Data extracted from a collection

• • •

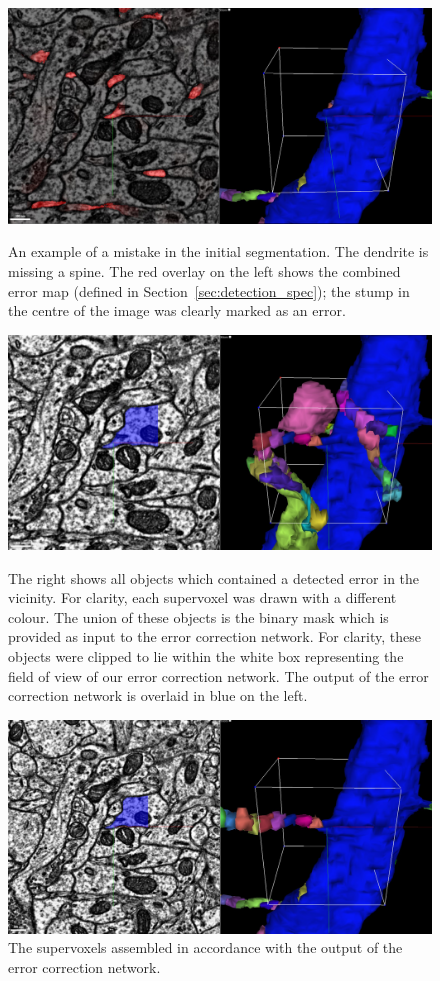 \documentclass{article}
\begin{document}
\begin{figure}
\begin{center}
	\includegraphics[width=0.65\linewidth]{errors.jpg}
	\caption{An example of a mistake in the initial segmentation. The dendrite is missing a spine. The red overlay on the left shows the combined error map (defined in Section~\ref{sec:detection_spec}); the stump in the centre of the image was clearly marked as an error.}

	\includegraphics[width=0.65\linewidth]{neighbours.jpg}
	\caption{The right shows all objects which contained  a detected error in the vicinity. For clarity, each supervoxel was drawn with a different colour. The union of these objects is the binary mask which is provided as input to the error correction network. For clarity, these objects were clipped to lie within the white box representing the field of view of our error correction network. The output of the error correction network is overlaid in blue on the left.}

	\includegraphics[width=0.65\linewidth]{final.jpg}
	\caption{The supervoxels assembled in accordance with the output of the error correction network.}
\end{center}
\end{figure}
\end{document}
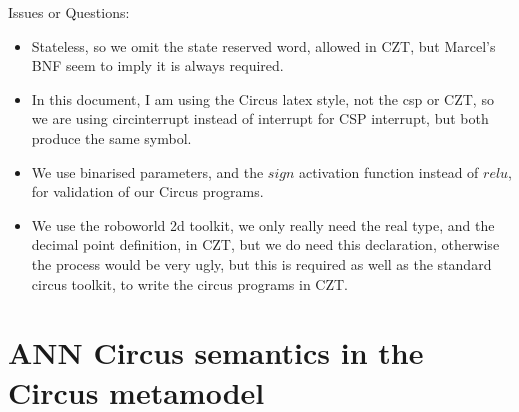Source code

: \documentclass{article}
\begin{document}
Issues or Questions: 
\begin{itemize} 
  \item Stateless, so we omit the state reserved word, allowed in CZT, but Marcel's BNF seem to imply it is always required. 
  \item In this document, I am using the Circus latex style, not the csp or CZT, so we are using circinterrupt instead of interrupt for CSP interrupt, but both produce the same symbol. 
  \item We use binarised parameters, and the $sign$ activation function instead of $relu$, for validation of our Circus programs. 
  \item We use the roboworld 2d toolkit, we only really need the real type, and the decimal point definition, in CZT, but we do need this declaration, otherwise the process would be very ugly, but this is required as well as the standard circus toolkit, to write the circus programs in CZT. 
\end{itemize} 

\section{ANN Circus semantics in the Circus metamodel}
\end{document}
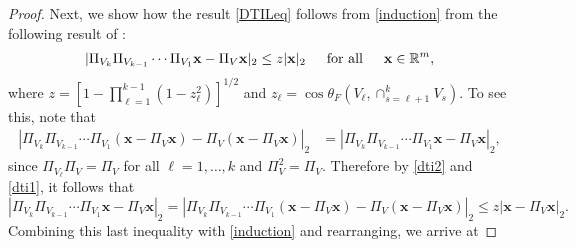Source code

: \documentclass[journal, onecolumn]{IEEEtran}
\begin{document}
\begin{proof}

Next, we show how the result \eqref{DTILeq} follows from \eqref{induction} from the following result of \cite[Theorem 9.33]{Deutsch}:
\begin{align}\label{dti2}
|\Pi_{V_k}\Pi_{V_{k-1}}\cdots\Pi_{V_1} \mathbf{x} - \Pi_V\mathbf{x}|_2 \leq z |\mathbf{x}|_2 \indent \text{for all} \indent \mathbf{x} \in \mathbb{R}^m,
\end{align}
where $z= \left[1 - \prod_{\ell =1}^{k-1}(1-z_{\ell}^2)\right]^{1/2}$ and $z_{\ell} = \cos\theta_F\left(V_{\ell}, \cap_{s=\ell+1}^k V_s\right)$. To see this, note that
\begin{align}\label{dti1}
|\Pi_{V_k}\Pi_{V_{k-1}}\cdots\Pi_{V_1}(\mathbf{x} - \Pi_V\mathbf{x}) - \Pi_V(\mathbf{x} - \Pi_V\mathbf{x})|_2 
&= |\Pi_{V_k}\Pi_{V_{k-1}}\cdots\Pi_{V_1} \mathbf{x} - \Pi_V \mathbf{x} |_2,
\end{align}
since $\Pi_{V_\ell} \Pi_V = \Pi_V$ for all $\ell = 1, \ldots, k$ and $\Pi_V^2 = \Pi_V$.
Therefore by \eqref{dti2} and \eqref{dti1}, it follows that
\[|\Pi_{V_k}\Pi_{V_{k-1}}\cdots\Pi_{V_1} \mathbf{x} - \Pi_V \mathbf{x} |_2
= |\Pi_{V_k}\Pi_{V_{k-1}}\cdots\Pi_{V_1}(\mathbf{x} - \Pi_V\mathbf{x}) - \Pi_V(\mathbf{x} - \Pi_V\mathbf{x})|_2  \leq z |\mathbf{x} - \Pi_V\mathbf{x}|_2.\]
Combining this last inequality with \eqref{induction} and rearranging, we arrive at

\end{proof}
\end{document}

• • •

● What the task requires:
Collect the lines of the records that include the string "begin".

● Exercise response:
\begin{document}
\begin{figure}
\begin{center}
\begin{document}
\begin{itemize} 
\begin{document}
\begin{proof}
\begin{align}\label{dti2}
\begin{align}\label{dti1}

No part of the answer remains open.